Try it -
Exactly the lines below from the one with "- migrate to main prismic repo" up to and including the one with "- colorWipe : Fade" make up the answer, with nothing else added.

====================

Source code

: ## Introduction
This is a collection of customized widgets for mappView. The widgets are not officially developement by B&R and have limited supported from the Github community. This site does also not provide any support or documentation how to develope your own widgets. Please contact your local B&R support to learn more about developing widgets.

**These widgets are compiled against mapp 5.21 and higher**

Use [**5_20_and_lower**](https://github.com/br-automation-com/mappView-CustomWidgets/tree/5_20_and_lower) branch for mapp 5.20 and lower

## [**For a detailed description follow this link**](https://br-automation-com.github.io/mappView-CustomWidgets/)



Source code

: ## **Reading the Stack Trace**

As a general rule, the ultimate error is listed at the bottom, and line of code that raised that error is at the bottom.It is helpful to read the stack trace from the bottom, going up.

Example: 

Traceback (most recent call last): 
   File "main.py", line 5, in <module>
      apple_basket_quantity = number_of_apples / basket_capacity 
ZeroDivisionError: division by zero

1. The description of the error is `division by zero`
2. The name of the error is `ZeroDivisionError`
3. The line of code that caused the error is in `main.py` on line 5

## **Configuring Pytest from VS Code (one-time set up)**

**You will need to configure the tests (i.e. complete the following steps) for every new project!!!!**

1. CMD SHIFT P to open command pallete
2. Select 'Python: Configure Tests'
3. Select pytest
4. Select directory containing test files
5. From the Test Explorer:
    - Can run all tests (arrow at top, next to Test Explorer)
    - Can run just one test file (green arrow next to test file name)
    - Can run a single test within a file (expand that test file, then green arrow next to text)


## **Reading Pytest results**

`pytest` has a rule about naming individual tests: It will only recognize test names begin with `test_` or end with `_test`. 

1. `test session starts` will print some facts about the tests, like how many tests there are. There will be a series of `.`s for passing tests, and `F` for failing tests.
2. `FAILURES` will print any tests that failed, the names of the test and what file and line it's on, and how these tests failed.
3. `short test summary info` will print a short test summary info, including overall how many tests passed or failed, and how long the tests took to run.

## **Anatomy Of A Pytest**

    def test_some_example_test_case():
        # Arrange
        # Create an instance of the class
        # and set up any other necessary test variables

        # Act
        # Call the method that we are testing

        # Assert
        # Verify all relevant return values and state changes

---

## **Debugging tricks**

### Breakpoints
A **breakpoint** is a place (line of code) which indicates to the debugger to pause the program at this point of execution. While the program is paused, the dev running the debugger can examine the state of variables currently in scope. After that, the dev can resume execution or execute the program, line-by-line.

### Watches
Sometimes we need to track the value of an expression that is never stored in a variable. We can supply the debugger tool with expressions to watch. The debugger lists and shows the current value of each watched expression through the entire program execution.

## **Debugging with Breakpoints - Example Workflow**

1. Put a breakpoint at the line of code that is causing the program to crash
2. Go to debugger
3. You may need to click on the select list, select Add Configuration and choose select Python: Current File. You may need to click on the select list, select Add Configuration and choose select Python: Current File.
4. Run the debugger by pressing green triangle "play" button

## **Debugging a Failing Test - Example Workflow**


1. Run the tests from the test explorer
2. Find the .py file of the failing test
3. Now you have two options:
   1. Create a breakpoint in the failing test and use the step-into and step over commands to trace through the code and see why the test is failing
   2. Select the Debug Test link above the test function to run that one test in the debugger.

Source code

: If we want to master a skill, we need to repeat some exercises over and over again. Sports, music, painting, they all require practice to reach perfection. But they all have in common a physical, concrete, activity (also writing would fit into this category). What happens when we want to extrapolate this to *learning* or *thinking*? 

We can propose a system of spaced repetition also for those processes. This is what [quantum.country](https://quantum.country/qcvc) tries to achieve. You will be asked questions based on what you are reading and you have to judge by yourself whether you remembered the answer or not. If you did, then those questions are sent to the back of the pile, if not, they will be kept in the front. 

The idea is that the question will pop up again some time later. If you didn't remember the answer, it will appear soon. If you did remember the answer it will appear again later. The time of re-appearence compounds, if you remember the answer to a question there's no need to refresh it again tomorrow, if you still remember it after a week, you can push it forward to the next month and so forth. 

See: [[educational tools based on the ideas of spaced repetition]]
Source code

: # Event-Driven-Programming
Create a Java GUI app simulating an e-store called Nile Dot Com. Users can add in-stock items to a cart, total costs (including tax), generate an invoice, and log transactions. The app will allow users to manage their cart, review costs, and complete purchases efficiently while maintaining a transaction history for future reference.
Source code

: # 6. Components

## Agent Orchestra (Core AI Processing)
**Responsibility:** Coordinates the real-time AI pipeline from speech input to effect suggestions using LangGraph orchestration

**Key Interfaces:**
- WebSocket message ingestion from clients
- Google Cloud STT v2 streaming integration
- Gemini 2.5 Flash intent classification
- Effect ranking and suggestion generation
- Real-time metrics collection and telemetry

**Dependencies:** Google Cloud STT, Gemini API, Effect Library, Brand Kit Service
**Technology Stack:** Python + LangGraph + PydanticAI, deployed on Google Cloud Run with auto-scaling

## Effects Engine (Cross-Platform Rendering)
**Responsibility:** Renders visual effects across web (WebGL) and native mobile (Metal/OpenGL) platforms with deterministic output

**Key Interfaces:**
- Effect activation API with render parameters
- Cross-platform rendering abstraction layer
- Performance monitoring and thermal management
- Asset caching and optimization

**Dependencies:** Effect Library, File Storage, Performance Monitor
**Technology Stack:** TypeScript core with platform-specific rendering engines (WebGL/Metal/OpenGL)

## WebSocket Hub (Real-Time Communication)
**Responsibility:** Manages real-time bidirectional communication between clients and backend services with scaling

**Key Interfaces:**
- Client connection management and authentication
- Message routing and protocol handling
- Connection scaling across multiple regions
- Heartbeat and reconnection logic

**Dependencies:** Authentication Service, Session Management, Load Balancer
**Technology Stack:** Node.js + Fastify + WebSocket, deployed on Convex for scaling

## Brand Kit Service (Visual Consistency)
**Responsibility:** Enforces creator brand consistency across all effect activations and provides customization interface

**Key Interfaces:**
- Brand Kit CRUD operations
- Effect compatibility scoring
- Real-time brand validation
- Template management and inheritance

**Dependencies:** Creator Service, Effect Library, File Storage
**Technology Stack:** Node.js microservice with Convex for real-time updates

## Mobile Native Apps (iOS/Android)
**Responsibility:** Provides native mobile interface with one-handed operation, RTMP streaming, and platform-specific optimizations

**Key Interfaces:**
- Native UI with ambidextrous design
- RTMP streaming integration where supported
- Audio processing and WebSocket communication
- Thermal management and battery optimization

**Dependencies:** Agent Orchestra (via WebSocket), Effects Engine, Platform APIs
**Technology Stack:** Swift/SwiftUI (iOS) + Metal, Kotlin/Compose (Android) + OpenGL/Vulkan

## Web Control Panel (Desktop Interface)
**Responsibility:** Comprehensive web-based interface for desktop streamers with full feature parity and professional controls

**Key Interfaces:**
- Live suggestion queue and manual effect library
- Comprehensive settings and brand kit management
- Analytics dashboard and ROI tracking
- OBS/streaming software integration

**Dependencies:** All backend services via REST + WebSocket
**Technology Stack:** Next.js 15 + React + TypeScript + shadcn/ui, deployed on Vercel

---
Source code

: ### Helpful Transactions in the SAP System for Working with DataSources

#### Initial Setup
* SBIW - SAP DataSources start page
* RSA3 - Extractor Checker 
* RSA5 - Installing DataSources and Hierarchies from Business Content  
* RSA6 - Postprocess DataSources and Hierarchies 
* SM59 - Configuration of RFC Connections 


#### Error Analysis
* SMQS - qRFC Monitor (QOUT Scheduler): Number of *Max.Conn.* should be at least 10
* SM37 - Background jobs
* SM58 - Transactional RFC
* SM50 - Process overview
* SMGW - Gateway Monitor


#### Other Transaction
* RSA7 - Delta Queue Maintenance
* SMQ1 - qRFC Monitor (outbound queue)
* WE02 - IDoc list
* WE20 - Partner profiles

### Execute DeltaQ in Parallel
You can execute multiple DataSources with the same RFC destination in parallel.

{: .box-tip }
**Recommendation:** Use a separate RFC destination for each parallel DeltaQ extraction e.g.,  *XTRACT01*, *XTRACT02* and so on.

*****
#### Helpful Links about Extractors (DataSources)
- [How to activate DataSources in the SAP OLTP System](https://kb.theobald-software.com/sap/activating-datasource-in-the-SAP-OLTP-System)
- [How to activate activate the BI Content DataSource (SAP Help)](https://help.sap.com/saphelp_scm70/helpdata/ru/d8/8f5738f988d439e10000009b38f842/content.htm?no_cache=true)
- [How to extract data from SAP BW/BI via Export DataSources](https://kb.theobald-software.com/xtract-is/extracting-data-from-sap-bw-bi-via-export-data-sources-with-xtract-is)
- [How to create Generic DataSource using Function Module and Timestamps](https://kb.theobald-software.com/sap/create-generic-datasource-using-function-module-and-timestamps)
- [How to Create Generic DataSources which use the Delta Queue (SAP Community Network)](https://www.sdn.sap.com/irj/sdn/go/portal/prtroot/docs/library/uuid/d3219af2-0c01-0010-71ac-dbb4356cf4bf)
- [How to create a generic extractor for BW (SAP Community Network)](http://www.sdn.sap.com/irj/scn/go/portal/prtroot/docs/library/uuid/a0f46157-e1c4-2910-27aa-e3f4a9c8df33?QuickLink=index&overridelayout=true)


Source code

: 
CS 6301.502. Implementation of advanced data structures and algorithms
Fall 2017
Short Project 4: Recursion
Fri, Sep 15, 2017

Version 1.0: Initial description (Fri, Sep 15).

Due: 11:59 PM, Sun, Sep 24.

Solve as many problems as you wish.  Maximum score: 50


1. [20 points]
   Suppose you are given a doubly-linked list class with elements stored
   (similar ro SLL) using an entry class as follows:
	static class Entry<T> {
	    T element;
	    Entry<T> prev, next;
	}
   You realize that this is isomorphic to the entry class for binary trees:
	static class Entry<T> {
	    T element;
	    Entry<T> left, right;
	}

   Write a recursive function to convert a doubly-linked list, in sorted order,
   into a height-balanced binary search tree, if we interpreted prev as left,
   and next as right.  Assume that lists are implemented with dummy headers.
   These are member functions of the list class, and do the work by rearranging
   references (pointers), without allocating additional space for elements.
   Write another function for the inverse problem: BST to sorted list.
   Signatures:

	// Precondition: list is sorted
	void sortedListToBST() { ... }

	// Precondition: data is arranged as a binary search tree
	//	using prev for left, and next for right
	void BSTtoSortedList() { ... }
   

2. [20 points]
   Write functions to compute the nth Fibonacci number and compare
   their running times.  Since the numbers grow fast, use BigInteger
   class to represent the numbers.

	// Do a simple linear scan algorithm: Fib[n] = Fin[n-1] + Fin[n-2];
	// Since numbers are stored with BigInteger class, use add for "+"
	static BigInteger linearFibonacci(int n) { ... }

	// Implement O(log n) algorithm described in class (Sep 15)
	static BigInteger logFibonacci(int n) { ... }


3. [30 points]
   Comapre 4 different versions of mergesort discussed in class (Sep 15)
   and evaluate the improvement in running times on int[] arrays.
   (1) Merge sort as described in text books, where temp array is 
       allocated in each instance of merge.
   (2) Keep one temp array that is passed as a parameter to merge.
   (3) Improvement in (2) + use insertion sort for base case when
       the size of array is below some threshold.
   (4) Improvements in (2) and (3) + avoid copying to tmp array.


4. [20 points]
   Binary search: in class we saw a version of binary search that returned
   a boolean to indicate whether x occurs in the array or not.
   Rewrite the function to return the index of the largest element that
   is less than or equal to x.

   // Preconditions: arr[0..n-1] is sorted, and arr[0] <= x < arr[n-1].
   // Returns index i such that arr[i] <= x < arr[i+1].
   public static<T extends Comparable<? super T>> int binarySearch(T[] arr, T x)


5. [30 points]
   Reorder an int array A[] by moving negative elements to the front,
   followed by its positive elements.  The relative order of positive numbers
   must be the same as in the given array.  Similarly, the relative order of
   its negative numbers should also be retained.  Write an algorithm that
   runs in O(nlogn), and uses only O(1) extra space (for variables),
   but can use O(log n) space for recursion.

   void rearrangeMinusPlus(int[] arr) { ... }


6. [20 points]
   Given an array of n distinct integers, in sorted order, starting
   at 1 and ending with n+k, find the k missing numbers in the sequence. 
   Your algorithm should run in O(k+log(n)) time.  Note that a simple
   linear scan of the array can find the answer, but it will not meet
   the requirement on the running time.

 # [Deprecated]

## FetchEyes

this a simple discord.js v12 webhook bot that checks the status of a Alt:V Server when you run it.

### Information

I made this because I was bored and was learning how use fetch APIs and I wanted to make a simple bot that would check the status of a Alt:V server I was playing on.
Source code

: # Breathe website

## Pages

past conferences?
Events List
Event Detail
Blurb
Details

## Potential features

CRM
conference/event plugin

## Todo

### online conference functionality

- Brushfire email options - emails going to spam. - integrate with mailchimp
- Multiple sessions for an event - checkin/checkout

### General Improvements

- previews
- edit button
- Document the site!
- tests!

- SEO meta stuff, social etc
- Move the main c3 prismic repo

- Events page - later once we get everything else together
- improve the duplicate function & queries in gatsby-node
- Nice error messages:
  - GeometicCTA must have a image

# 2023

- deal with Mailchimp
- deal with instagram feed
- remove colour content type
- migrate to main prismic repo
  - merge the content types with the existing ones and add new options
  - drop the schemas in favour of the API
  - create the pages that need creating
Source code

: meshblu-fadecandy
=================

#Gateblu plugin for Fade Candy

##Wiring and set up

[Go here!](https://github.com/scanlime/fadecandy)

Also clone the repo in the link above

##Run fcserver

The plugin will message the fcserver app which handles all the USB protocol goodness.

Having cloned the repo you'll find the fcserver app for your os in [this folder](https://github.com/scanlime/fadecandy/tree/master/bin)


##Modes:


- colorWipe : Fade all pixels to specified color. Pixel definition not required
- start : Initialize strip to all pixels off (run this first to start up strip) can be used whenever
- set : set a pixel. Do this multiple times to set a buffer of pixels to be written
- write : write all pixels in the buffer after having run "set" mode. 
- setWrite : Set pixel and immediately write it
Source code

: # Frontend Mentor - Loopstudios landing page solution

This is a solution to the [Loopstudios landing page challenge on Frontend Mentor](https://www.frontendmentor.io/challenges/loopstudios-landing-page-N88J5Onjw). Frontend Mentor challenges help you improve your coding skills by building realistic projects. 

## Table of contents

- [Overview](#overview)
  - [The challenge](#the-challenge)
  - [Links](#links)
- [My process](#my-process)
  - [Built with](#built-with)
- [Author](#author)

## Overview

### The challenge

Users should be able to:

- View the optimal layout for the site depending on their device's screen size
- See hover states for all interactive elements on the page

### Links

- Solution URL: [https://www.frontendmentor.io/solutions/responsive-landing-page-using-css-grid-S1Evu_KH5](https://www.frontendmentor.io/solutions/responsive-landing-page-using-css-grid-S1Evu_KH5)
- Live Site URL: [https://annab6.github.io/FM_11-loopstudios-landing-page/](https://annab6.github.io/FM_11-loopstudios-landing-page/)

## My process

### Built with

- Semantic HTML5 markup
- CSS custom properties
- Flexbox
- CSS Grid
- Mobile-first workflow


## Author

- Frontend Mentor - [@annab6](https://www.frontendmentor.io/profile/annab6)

====================

Exercise result -
- migrate to main prismic repo
  - merge the content types with the existing ones and add new options
  - drop the schemas in favour of the API
  - create the pages that need creating
Source code

: meshblu-fadecandy
=================

#Gateblu plugin for Fade Candy

##Wiring and set up

[Go here!](https://github.com/scanlime/fadecandy)

Also clone the repo in the link above

##Run fcserver

The plugin will message the fcserver app which handles all the USB protocol goodness.

Having cloned the repo you'll find the fcserver app for your os in [this folder](https://github.com/scanlime/fadecandy/tree/master/bin)


##Modes:


- colorWipe : Fade all pixels to specified color. Pixel definition not required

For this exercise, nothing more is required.